Non-linear models with bssm

Sys.setenv("OMP_NUM_THREADS" = 2) # For CRAN
if (!requireNamespace("rmarkdown") ||
    !rmarkdown::pandoc_available("1.12.3")) {
  warning(call. = FALSE, "These vignettes assume rmarkdown and pandoc version 1.12.3. These were not found. Older versions will not work.")
  knitr::knit_exit()
}
knitr::opts_chunk$set(echo = TRUE)

Introduction

This vignette shows how to model general non-linear state space models with bssm. The general non-linear Gaussian model in bssm has following form:

$$ y_t = Z(t, \alpha_t, \theta) + H(t, \alpha_t, \theta)\epsilon_t,\ \alpha_{t+1} = T(t, \alpha_t, \theta) + R(t, \alpha_t, \theta)\eta_t,\ \alpha_1 \sim N(a_1(\theta), P_1(\theta)), $$ with $t=1,\ldots, n$, $\epsilon_t \sim N(0,\textrm{I}_p)$, and $\eta \sim N(0,\textrm{I}_k)$. Here vector $\theta$ contains the unknown model parameters.

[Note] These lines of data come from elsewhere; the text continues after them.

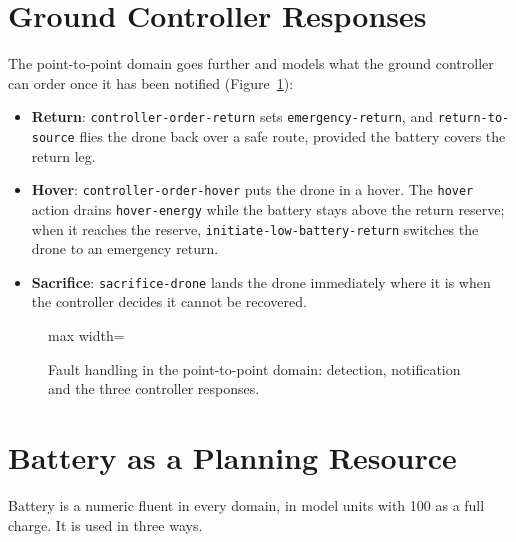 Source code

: \documentclass[11pt,a4paper,oneside]{report}
\newcommand{\code}[1]{\texttt{#1}}
\begin{document}
\section{Ground Controller Responses}
The point-to-point domain goes further and models what the ground controller can order once it
has been notified (Figure~\ref{fig:faultflow}):
\begin{itemize}
  \item \textbf{Return}: \code{controller-order-return} sets \code{emergency-return}, and
        \code{return-to-source} flies the drone back over a safe route, provided the battery
        covers the return leg.
  \item \textbf{Hover}: \code{controller-order-hover} puts the drone in a hover. The \code{hover}
        action drains \code{hover-energy} while the battery stays above the return reserve; when
        it reaches the reserve, \code{initiate-low-battery-return} switches the drone to an
        emergency return.
  \item \textbf{Sacrifice}: \code{sacrifice-drone} lands the drone immediately where it is when the
        controller decides it cannot be recovered.
\end{itemize}

\begin{figure}[H]
\centering
\begin{adjustbox}{max width=\linewidth}
\end{adjustbox}
\caption[Fault response sequence]{Fault handling in the point-to-point domain: detection, notification and the three
controller responses.}
\label{fig:faultflow}
\end{figure}

\section{Battery as a Planning Resource}
Battery is a numeric fluent in every domain, in model units with 100 as a full charge. It is used
in three ways.
\end{document}
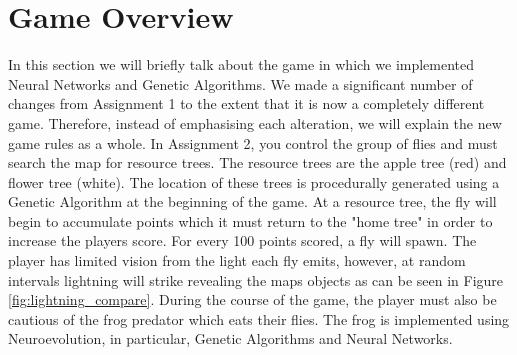 \section{Game Overview}
In this section we will briefly talk about the game in which we implemented Neural Networks and Genetic Algorithms.
We made a significant number of changes from Assignment 1 to the extent that it is now a completely different game. 
Therefore, instead of emphasising each alteration, we will explain the new game rules as a whole.
In Assignment 2, you control the group
of flies and must search the map for resource trees. The resource trees are the apple tree (red) and flower tree (white).
The location of these trees is procedurally generated using a Genetic Algorithm at the beginning of the game. At a resource tree, the fly will begin to accumulate points which it must return to the "home tree" in order to increase the players score. For every 100 points scored, a fly will spawn.
The player has limited vision from
the light each fly emits, however, at random intervals lightning will strike revealing the maps objects as can be seen in Figure \ref{fig:lightning_compare}. During the course
of the game, the player must also be cautious of the frog predator which eats their flies. The frog is implemented using Neuroevolution, in particular, Genetic Algorithms and Neural Networks.
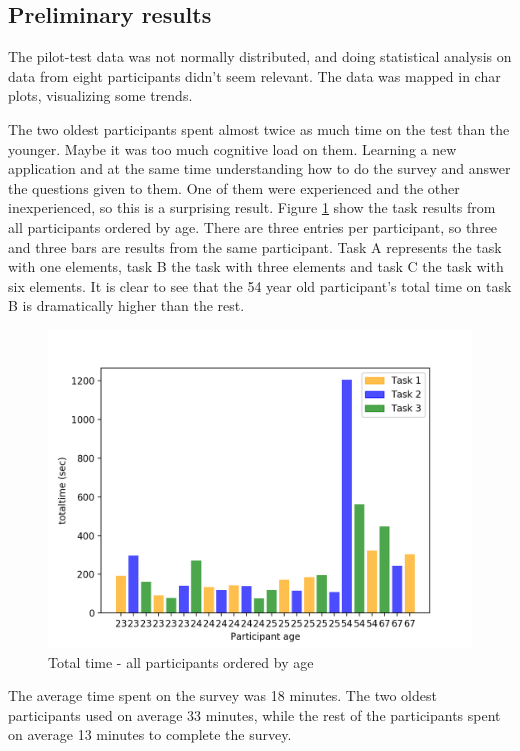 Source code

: \subsection{Preliminary results}\label{sec:preliminalyresult}
The pilot-test data was not normally distributed, and doing statistical analysis on data from eight participants didn't seem relevant. The data was mapped in char plots, visualizing some trends. 

The two oldest participants spent almost twice as much time on the test than the younger. Maybe it was too much cognitive load on them. Learning a new application and at the same time understanding how to do the survey and answer the questions given to them. One of them were experienced and the other inexperienced, so this is a surprising result. Figure \ref{fig:allparticipantssortedageparticipantexclude4labelage} show the task results from all participants ordered by age. There are three entries per participant, so three and three bars are results from the same participant. Task A represents the task with one elements, task B the task with three elements and task C the task with six elements.  It is clear to see that the 54 year old participant's total time on task B is dramatically higher than the rest.

\begin{figure}[H]
	\centering
	\includegraphics[width=0.7\linewidth]{fig/allParticipants_sorted_Age_Participant_exclude4_labelage}
	\caption[Total time, all]{Total time - all participants ordered by age}
	\label{fig:allparticipantssortedageparticipantexclude4labelage}
\end{figure}

The average time spent on the survey was 18 minutes. The two oldest participants used on average 33 minutes, while the rest of the participants spent on average 13 minutes to complete the survey. 

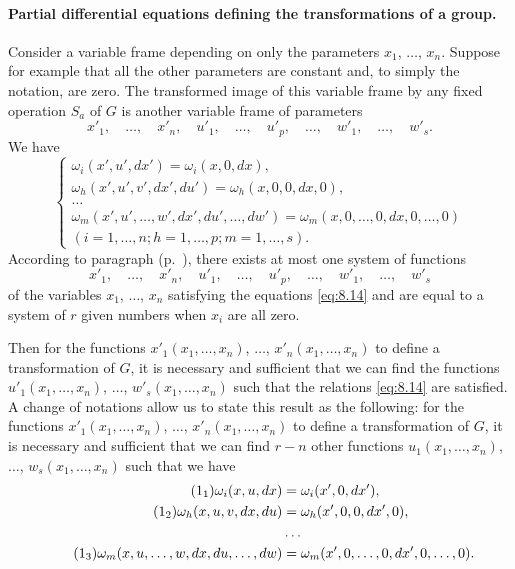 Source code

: \paragraph{Partial differential equations defining the transformations of a group.}
\label{sec:113}
Consider a variable frame depending on only the parameters $x_{1}$, $\dots$, $x_{n}$. Suppose for example that all the other parameters are constant and, to simply the notation, are zero. The transformed image of this variable frame by any fixed operation $S_{a}$ of $G$ is another variable frame of parameters
\[
x'_{1},\quad\dots,\quad x'_{n},\quad u'_{1},\quad\dots,\quad u'_{p},\quad\dots,\quad w'_{1},\quad\dots,\quad w'_{s}.
\]
We have
\begin{equation}
  \label{eq:8.14}
  \left\{
    \begin{gathered}
      \omega_{i}(x',u',dx')=\omega_{i}(x,0,dx),\\
      \omega_{h}(x',u',v',dx',du')=\omega_{h}(x,0,0,dx,0),\\
      \dots\\
      \omega_{m}(x',u',\dots,w',dx',du',\dots,dw')=\omega_{m}(x,0,\dots,0,dx,0,\dots,0)\\
      (i=1,\dots,n;h=1,\dots,p;m=1,\dots,s).
    \end{gathered}
  \right.
\end{equation}
According to paragraph  (p.~\pageref{sec:84}), there exists at most one system of functions
\[
x'_{1},\quad\dots,\quad x'_{n},\quad u'_{1},\quad\dots,\quad u'_{p},\quad\dots,\quad w'_{1},\quad\dots,\quad w'_{s}
\]
of the variables $x_{1}$, $\dots$, $x_{n}$ satisfying the equations \eqref{eq:8.14} and are equal to a system of $r$ given numbers when $x_{i}$ are all zero.

Then for the functions $x'_{1}(x_{1},\dots,x_{n})$, $\dots$, $x'_{n}(x_{1},\dots,x_{n})$ to define a transformation of $G$, it is necessary and sufficient that we can find the functions $u'_{1}(x_{1},\dots,x_{n})$, $\dots$, $w'_{s}(x_{1},\dots,x_{n})$ such that the relations \eqref{eq:8.14} are satisfied. A change of notations allow us to state this result as the following: for the functions $x'_{1}(x_{1},\dots,x_{n})$, $\dots$, $x'_{n}(x_{1},\dots,x_{n})$ to define a transformation of $G$, it is necessary and sufficient that we can find $r-n$ other functions $u_{1}(x_{1},\dots,x_{n})$, $\dots$, $w_{s}(x_{1},\dots,x_{n})$ such that we have
\begin{align}\addtocounter{equation}{1}
  \label{eq:8.15-1}\tag{\arabic{equation}$_{1}$}
  \omega_{i}(x,u,dx)&=\omega_{i}(x',0,dx'),\\
  \label{eq:8.15-2}\tag{\arabic{equation}$_{2}$}
  \omega_{h}(x,u,v,dx,du)&=\omega_{h}(x',0,0,dx',0),\\
  \notag&\dots\\
  \label{eq:8.15-3}\tag{\arabic{equation}$_{3}$}
  \omega_{m}(x,u,\dots,w,dx,du,\dots,dw)&=\omega_{m}(x',0,\dots,0,dx',0,\dots,0).
\end{align}

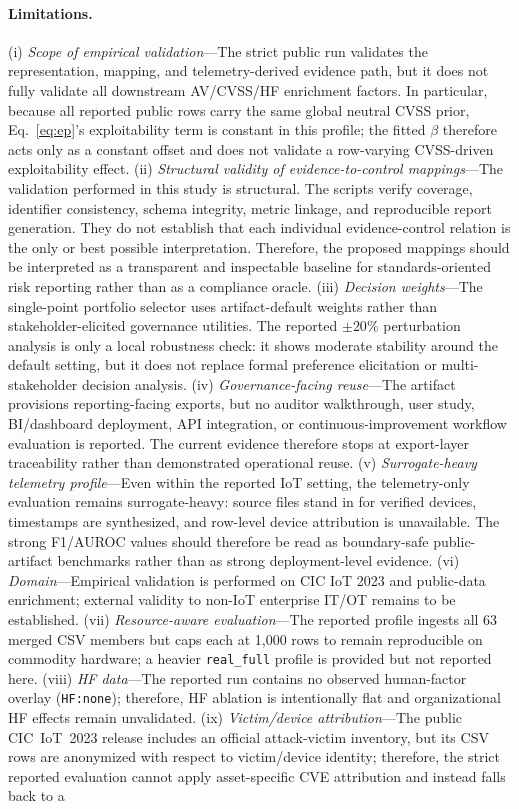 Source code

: \documentclass[preprint,12pt]{elsarticle}
\def\textsubscript#1{#1}%
\begin{document}
\paragraph{Limitations.} (i) \emph{Scope of empirical validation}---The strict public run validates the representation, mapping, and telemetry-derived evidence path, but it does not fully validate all downstream AV/CVSS/HF enrichment factors. In particular, because all reported public rows carry the same global neutral CVSS prior, Eq.~\eqref{eq:ep}'s exploitability term is constant in this profile; the fitted $\beta$ therefore acts only as a constant offset and does not validate a row-varying CVSS-driven exploitability effect. (ii) \emph{Structural validity of evidence-to-control mappings}---The validation performed in this study is structural. The scripts verify coverage, identifier consistency, schema integrity, metric linkage, and reproducible report generation. They do not establish that each individual evidence-control relation is the only or best possible interpretation. Therefore, the proposed mappings should be interpreted as a transparent and inspectable baseline for standards-oriented risk reporting rather than as a compliance oracle. (iii) \emph{Decision weights}---The single-point portfolio selector uses artifact-default weights rather than stakeholder-elicited governance utilities. The reported $\pm 20\%$ perturbation analysis is only a local robustness check: it shows moderate stability around the default setting, but it does not replace formal preference elicitation or multi-stakeholder decision analysis. (iv) \emph{Governance-facing reuse}---The artifact provisions reporting-facing exports, but no auditor walkthrough, user study, BI/dashboard deployment, API integration, or continuous-improvement workflow evaluation is reported. The current evidence therefore stops at export-layer traceability rather than demonstrated operational reuse. (v) \emph{Surrogate-heavy telemetry profile}---Even within the reported IoT setting, the telemetry-only evaluation remains surrogate-heavy: source files stand in for verified devices, timestamps are synthesized, and row-level device attribution is unavailable. The strong F\textsubscript{1}/AUROC values should therefore be read as boundary-safe public-artifact benchmarks rather than as strong deployment-level evidence. (vi) \emph{Domain}---Empirical validation is performed on CIC IoT 2023 and public-data enrichment; external validity to non-IoT enterprise IT/OT remains to be established. (vii) \emph{Resource-aware evaluation}---The reported profile ingests all 63 merged CSV members but caps each at 1{,}000 rows to remain reproducible on commodity hardware; a heavier \texttt{real\_full} profile is provided but not reported here. (viii) \emph{HF data}---The reported run contains no observed human-factor overlay (\texttt{HF:none}); therefore, HF ablation is intentionally flat and organizational HF effects remain unvalidated. (ix) \emph{Victim/device attribution}---The public CIC~IoT~2023 release includes an official attack-victim inventory, but its CSV rows are anonymized with respect to victim/device identity; therefore, the strict reported evaluation cannot apply asset-specific CVE attribution and instead falls back to a 
\end{document}
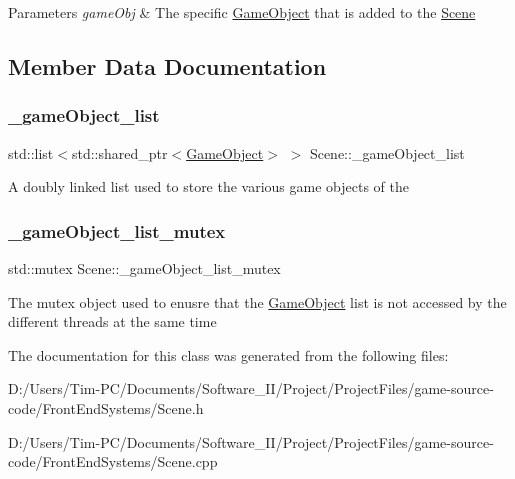 \begin{DoxyParams}{Parameters}
{\em game\+Obj} & The specific \hyperlink{class_game_object}{Game\+Object} that is added to the \hyperlink{class_scene}{Scene} \\
\hline
\end{DoxyParams}


\subsection{Member Data Documentation}
\mbox{\label{class_scene_a3ce74c2bdeb1bca46221645b309aa8cf}} 
\subsubsection{\texorpdfstring{\+\_\+game\+Object\+\_\+list}{\_gameObject\_list}}
{\footnotesize\ttfamily std\+::list$<$std\+::shared\+\_\+ptr$<$\hyperlink{class_game_object}{Game\+Object}$>$ $>$ Scene\+::\+\_\+game\+Object\+\_\+list\hspace{0.3cm}{\ttfamily [private]}}

A doubly linked list used to store the various game objects of the \mbox{\label{class_scene_a29183cf37f5227ea9a82d2a15c42336c}} 
\subsubsection{\texorpdfstring{\+\_\+game\+Object\+\_\+list\+\_\+mutex}{\_gameObject\_list\_mutex}}
{\footnotesize\ttfamily std\+::mutex Scene\+::\+\_\+game\+Object\+\_\+list\+\_\+mutex}

The mutex object used to enusre that the \hyperlink{class_game_object}{Game\+Object} list is not accessed by the different threads at the same time 

The documentation for this class was generated from the following files\+:\begin{DoxyCompactItemize}
\item 
D\+:/\+Users/\+Tim-\/\+P\+C/\+Documents/\+Software\+\_\+\+I\+I/\+Project/\+Project\+Files/game-\/source-\/code/\+Front\+End\+Systems/Scene.\+h\item 
D\+:/\+Users/\+Tim-\/\+P\+C/\+Documents/\+Software\+\_\+\+I\+I/\+Project/\+Project\+Files/game-\/source-\/code/\+Front\+End\+Systems/Scene.\+cpp\end{DoxyCompactItemize}
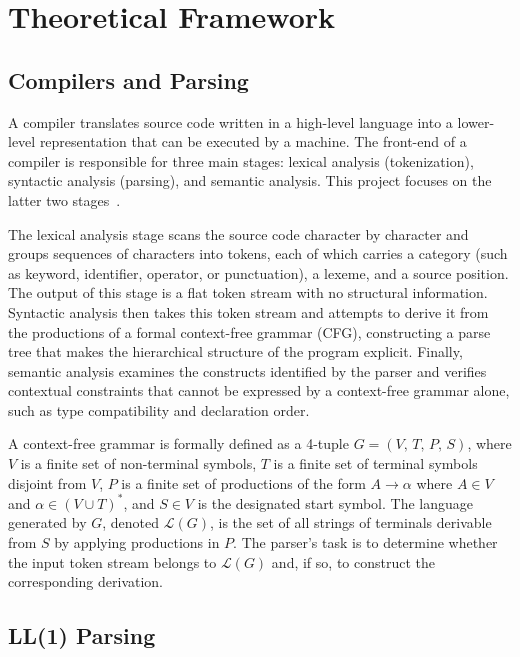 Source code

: \documentclass[letterpaper,12pt,oneside]{article}
\begin{document}
\section{Theoretical Framework}

\subsection{Compilers and Parsing}

A compiler translates source code written in a high-level language into a lower-level representation that can be executed by a machine. The front-end of a compiler is responsible for three main stages: lexical analysis (tokenization), syntactic analysis (parsing), and semantic analysis. This project focuses on the latter two stages~\cite{1}.

The lexical analysis stage scans the source code character by character and groups sequences of characters into tokens, each of which carries a category (such as keyword, identifier, operator, or punctuation), a lexeme, and a source position. The output of this stage is a flat token stream with no structural information. Syntactic analysis then takes this token stream and attempts to derive it from the productions of a formal context-free grammar
(CFG), constructing a parse tree that makes the hierarchical structure of the program explicit. Finally, semantic analysis examines the constructs identified by the parser and verifies contextual constraints that cannot be expressed by a context-free grammar alone, such as type compatibility and declaration order.

A context-free grammar is formally defined as a 4-tuple
$G = (V,\, T,\, P,\, S)$, where $V$ is a finite set of non-terminal symbols, $T$ is a finite set of terminal symbols disjoint from $V$, $P$ is a finite set of productions of the form $A \rightarrow \alpha$ where $A \in V$ and $\alpha \in (V \cup T)^{*}$, and $S \in V$ is the designated start symbol.
The language generated by $G$, denoted $\mathcal{L}(G)$, is the set of all strings of terminals derivable from $S$ by applying productions in $P$. The parser's task is to determine whether the input token stream belongs to $\mathcal{L}(G)$ and, if so, to construct the corresponding derivation.

\subsection{LL(1) Parsing}
\end{document}
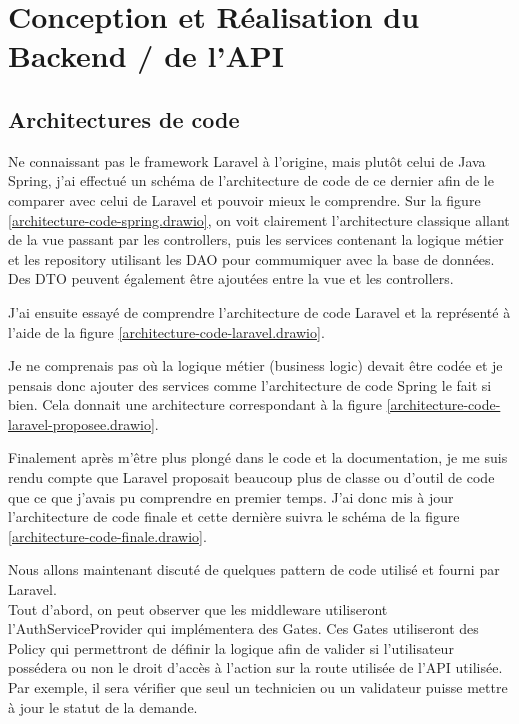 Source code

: \documentclass[
    iai, %
    il, %
]{heig-tb}
\begin{document}
\chapter{Conception et Réalisation du Backend / de l'API}

\section{Architectures de code}

Ne connaissant pas le framework Laravel à l'origine, mais plutôt celui de Java Spring, j'ai effectué
un schéma de l'architecture de code de ce dernier afin de le comparer avec celui de Laravel et
pouvoir mieux le comprendre. Sur la figure \ref{architecture-code-spring.drawio}, on voit clairement
l'architecture classique allant de la vue passant par les controllers, puis les services contenant
la logique métier et les repository utilisant les DAO pour commumiquer avec la base de données. \\
Des DTO peuvent également être ajoutées entre la vue et les controllers.


J'ai ensuite essayé de comprendre l'architecture de code Laravel et la représenté à l'aide de la
figure \ref{architecture-code-laravel.drawio}.


Je ne comprenais pas où la logique métier (business logic) devait être codée et je pensais donc
ajouter des services comme l'architecture de code Spring le fait si bien. Cela donnait une
architecture correspondant à la figure \ref{architecture-code-laravel-proposee.drawio}.


Finalement après m'être plus plongé dans le code et la documentation, je me suis rendu compte que
Laravel proposait beaucoup plus de classe ou d'outil de code que ce que j'avais pu comprendre en
premier temps. J'ai donc mis à jour l'architecture de code finale et cette dernière suivra le schéma
de la figure \ref{architecture-code-finale.drawio}.

Nous allons maintenant discuté de quelques pattern de code utilisé et fourni par Laravel.\\
Tout d'abord, on peut observer que les middleware utiliseront l'AuthServiceProvider qui
implémentera des Gates. Ces Gates utiliseront des Policy qui permettront de définir la logique afin
de valider si l'utilisateur possédera ou non le droit d'accès à l'action sur la route utilisée de
l'API utilisée. Par exemple, il sera vérifier que seul un technicien ou un validateur puisse mettre
à jour le statut de la demande.
\end{document}
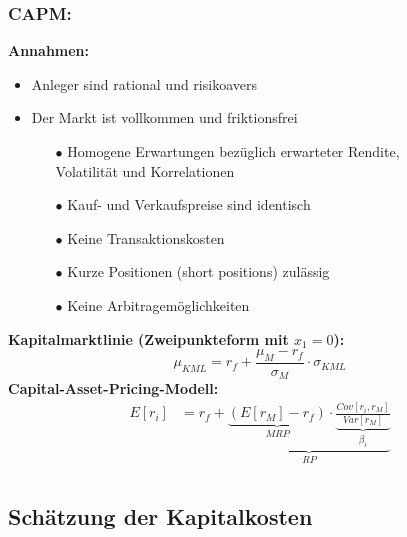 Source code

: \documentclass[leqno]{scrartcl}
\begin{document}
\begin{multicols}{4}
\subsubsection{CAPM:}
\textbf{Annahmen:}
  \begin{itemize}
    \item Anleger sind rational und risikoavers
    \item Der Markt ist vollkommen und friktionsfrei
    \begin{itemize}
      \item[$\bullet$] Homogene Erwartungen bezüglich erwarteter Rendite,\\ Volatilität und Korrelationen 
      \item[$\bullet$] Kauf- und Verkaufspreise sind identisch
      \item[$\bullet$] Keine Transaktionskosten
      \item[$\bullet$] Kurze Positionen (short positions) zulässig
      \item[$\bullet$] Keine Arbitragemöglichkeiten
    \end{itemize}
  \end{itemize} 
\textbf{Kapitalmarktlinie (Zweipunkteform mit $x_1=0$):}
  \begin{equation*}
    \mu_{KML} = r_f + \frac{\mu_M - r_f}{\sigma_M}\cdot \sigma_{KML}
  \end{equation*}
\textbf{Capital-Asset-Pricing-Modell:}
  \begin{equation*}
    \begin{split}
      E[r_i] &= r_f +  \underbrace{\underbrace{(E[r_M] - r_f)}_{MRP} \cdot \underbrace{\frac{Cov[r_i,r_M]}{Var[r_M]}}_{\beta_i}}_{RP}\\
    \end{split}
  \end{equation*}

\subsection{Schätzung der Kapitalkosten}

  \begin{equation*}
  \end{equation*}
  \begin{equation*}
  \end{equation*}



\end{multicols}
\end{document}

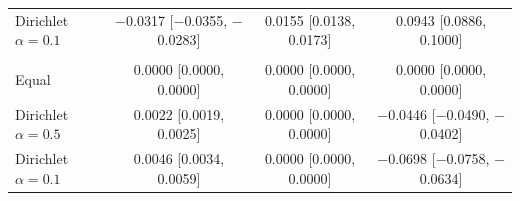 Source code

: \begin{tabular}{lccc}
Dirichlet $\alpha=0.1$ & $-$0.0317 [$-$0.0355, $-$0.0283] & 0.0155 [0.0138, 0.0173] & 0.0943 [0.0886, 0.1000] \\
\addlinespace
\multicolumn{4}{@{}l}{\textit{Heart, XGBoost}} \\
Equal & 0.0000 [0.0000, 0.0000] & 0.0000 [0.0000, 0.0000] & 0.0000 [0.0000, 0.0000] \\
Dirichlet $\alpha=0.5$ & 0.0022 [0.0019, 0.0025] & 0.0000 [0.0000, 0.0000] & $-$0.0446 [$-$0.0490, $-$0.0402] \\
Dirichlet $\alpha=0.1$ & 0.0046 [0.0034, 0.0059] & 0.0000 [0.0000, 0.0000] & $-$0.0698 [$-$0.0758, $-$0.0634] \\
\bottomrule
\end{tabular}
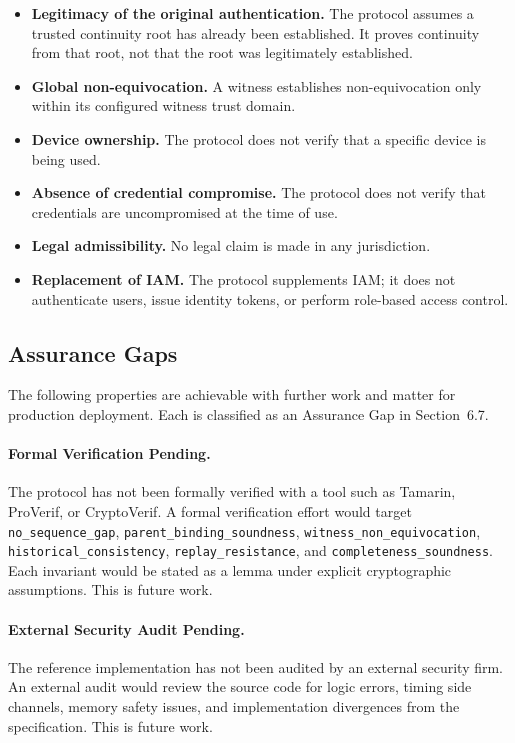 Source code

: \documentclass[11pt,a4paper]{article}
\begin{document}
\begin{itemize}
\item \textbf{Legitimacy of the original authentication.} The protocol assumes a trusted continuity root has already been established. It proves continuity from that root, not that the root was legitimately established.
\item \textbf{Global non-equivocation.} A witness establishes non-equivocation only within its configured witness trust domain.
\item \textbf{Device ownership.} The protocol does not verify that a specific device is being used.
\item \textbf{Absence of credential compromise.} The protocol does not verify that credentials are uncompromised at the time of use.
\item \textbf{Legal admissibility.} No legal claim is made in any jurisdiction.
\item \textbf{Replacement of IAM.} The protocol supplements IAM; it does not authenticate users, issue identity tokens, or perform role-based access control.
\end{itemize}

\subsection{Assurance Gaps}

The following properties are achievable with further work and matter for production deployment. Each is classified as an Assurance Gap in Section~6.7.

\paragraph{Formal Verification Pending.} The protocol has not been formally verified with a tool such as Tamarin, ProVerif, or CryptoVerif. A formal verification effort would target \texttt{no\_sequence\_gap}, \texttt{parent\_binding\_soundness}, \texttt{witness\_non\_equivocation}, \texttt{historical\_consistency}, \texttt{replay\_resistance}, and \texttt{completeness\_soundness}. Each invariant would be stated as a lemma under explicit cryptographic assumptions. This is future work.

\paragraph{External Security Audit Pending.} The reference implementation has not been audited by an external security firm. An external audit would review the source code for logic errors, timing side channels, memory safety issues, and implementation divergences from the specification. This is future work.
\end{document}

As some of the model matrices may depend on the current state $\alpha_t$, constructing for example $T(t,\alpha_t,\theta)$ by calling user-defined R function is not feasible, as this should be done repeatedly within the particle filter which would negate the benefits of the whole C++ implementation of the particle filter and Markov chain Monte Carlo. Therefore the functions $T(\cdot)$, $H(\cdot)$, $T(\cdot)$, $R(\cdot)$,$a_1(\cdot)$, $P_1(\cdot)$, as well as functions defining the Jacobians of $Z(\cdot)$ and $T(\cdot)$ and the prior distribution for $\theta$ must be defined by user as a external pointers to C++ functions. For the log-density of theta, we can call R's own C-level density functions, for example `R::dnorm`` (see the template for an example).

As an example, a logistic growth model of form $$ y_t = p_t + \epsilon_t,\ p_{t+1} = K p_t \frac{\exp(r_t dt)}{K + p_t (\exp(r_tdt ) - 1)} + \xi_t,\ r_t = \frac{\exp{r't}}{1 + \exp{r'_t}},\ r'{t+1} = r'_t + \eta_t, $$ with constant carrying capacity $K = 500$, initial population size $p_1 = 50$, initial growth rate on logit scale $r'_1 = -1.5$, $dt = 0.1$, $\xi \sim N(0,1)$, $\eta \sim N(0,0.05)$, and $\epsilon \sim N(0, 1)$.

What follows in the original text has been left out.